REQUIRED WORK: Once the line with "the first half of the semester and" is found in the data, output it and each following line exactly, up to and including the line with "one-and-a-half credits for teaching the pair.", and nothing before or after.
Top of INPUT DATA
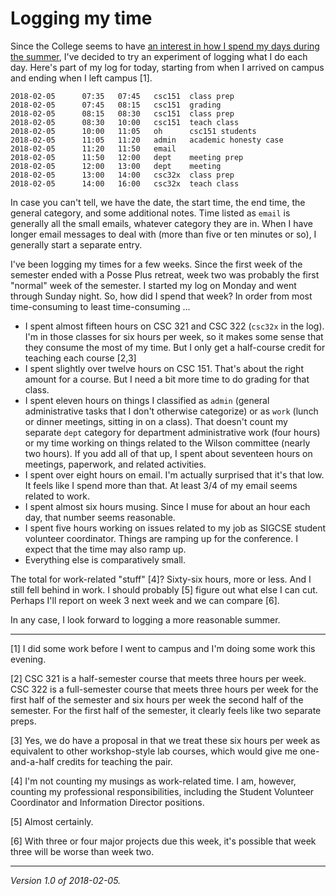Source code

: Logging my time
===============

Since the College seems to have [an interest in how I spend my days
during the summer](nine-month-contract), I've decided to try an
experiment of logging what I do each day.  Here's part of my log
for today, starting from when I arrived on campus and ending when
I left campus [1].

    2018-02-05      07:35   07:45   csc151  class prep
    2018-02-05      07:45   08:15   csc151  grading
    2018-02-05      08:15   08:30   csc151  class prep
    2018-02-05      08:30   10:00   csc151  teach class
    2018-02-05      10:00   11:05   oh      csc151 students
    2018-02-05      11:05   11:20   admin   academic honesty case
    2018-02-05      11:20   11:50   email
    2018-02-05      11:50   12:00   dept    meeting prep
    2018-02-05      12:00   13:00   dept    meeting
    2018-02-05      13:00   14:00   csc32x  class prep
    2018-02-05      14:00   16:00   csc32x  teach class

In case you can't tell, we have the date, the start time, the end time,
the general category, and some additional notes.  Time listed as `email`
is generally all the small emails, whatever category they are in.  When
I have longer email messages to deal with (more than five or ten minutes 
or so), I generally start a separate entry.  

I've been logging my times for a few weeks.  Since the first week of the
semester ended with a Posse Plus retreat, week two was probably the
first "normal" week of the semester.  I started my log on Monday and
went through Sunday night.  So, how did I spend that week?  In order
from most time-consuming to least time-consuming ...

* I spent almost fifteen hours on CSC 321 and CSC 322 (`csc32x` in the
  log).  I'm in those classes for six hours per week, so it makes
  some sense that they consume the most of my time.  But I only get
  a half-course credit for teaching each course [2,3]
* I spent slightly over twelve hours on CSC 151.  That's about the right
  amount for a course.  But I need a bit more time to do grading for that
  class.
* I spent eleven hours on things I classified as `admin` (general
  administrative tasks that I don't otherwise categorize) or as
  `work` (lunch or dinner meetings, sitting in on a class).  That doesn't
  count my separate `dept` category for department administrative work
  (four hours) or my time working on things related to the Wilson
  committee (nearly two hours).  If you add all of that up,
  I spent about seventeen hours on meetings, paperwork, and related
  activities.
* I spent over eight hours on email.  I'm actually surprised that it's
  that low.    It feels like I spend more than that.  At least 3/4 of
  my email seems related to work.
* I spent almost six hours musing.  Since I muse for about an hour each
  day, that number seems reasonable.
* I spent five hours working on issues related to my job as SIGCSE
  student volunteer coordinator.  Things are ramping up for the
  conference.  I expect that the time may also ramp up.
* Everything else is comparatively small.

The total for work-related "stuff" [4]?  Sixty-six hours, more or less.
And I still fell behind in work.  I should probably [5] figure out
what else I can cut.  Perhaps I'll report on week 3 next week and we
can compare [6].

In any case, I look forward to logging a more reasonable summer.

---

[1] I did some work before I went to campus and I'm doing some work
this evening.

[2] CSC 321 is a half-semester course that meets three hours per week.
CSC 322 is a full-semester course that meets three hours per week for
the first half of the semester and six hours per week the second half of
the semester.  For the first half of the semester, it clearly feels
like two separate preps.

[3] Yes, we do have a proposal in that we treat these six hours per week
as equivalent to other workshop-style lab courses, which would give me
one-and-a-half credits for teaching the pair.

[4] I'm not counting my musings as work-related time.  I am, however,
counting my professional responsibilities, including the Student Volunteer
Coordinator and Information Director positions.

[5] Almost certainly.

[6] With three or four major projects due this week, it's possible that
week three will be worse than week two.

---

*Version 1.0 of 2018-02-05.*
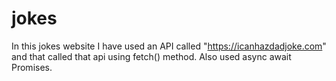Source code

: # jokes
In this jokes website I have used an API called "https://icanhazdadjoke.com" and that called that api using fetch() method.
Also used async await Promises.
Bottom of INPUT DATA
WRITTEN SOLUTION:
the first half of the semester and six hours per week the second half of
the semester.  For the first half of the semester, it clearly feels
like two separate preps.

[3] Yes, we do have a proposal in that we treat these six hours per week
as equivalent to other workshop-style lab courses, which would give me
one-and-a-half credits for teaching the pair.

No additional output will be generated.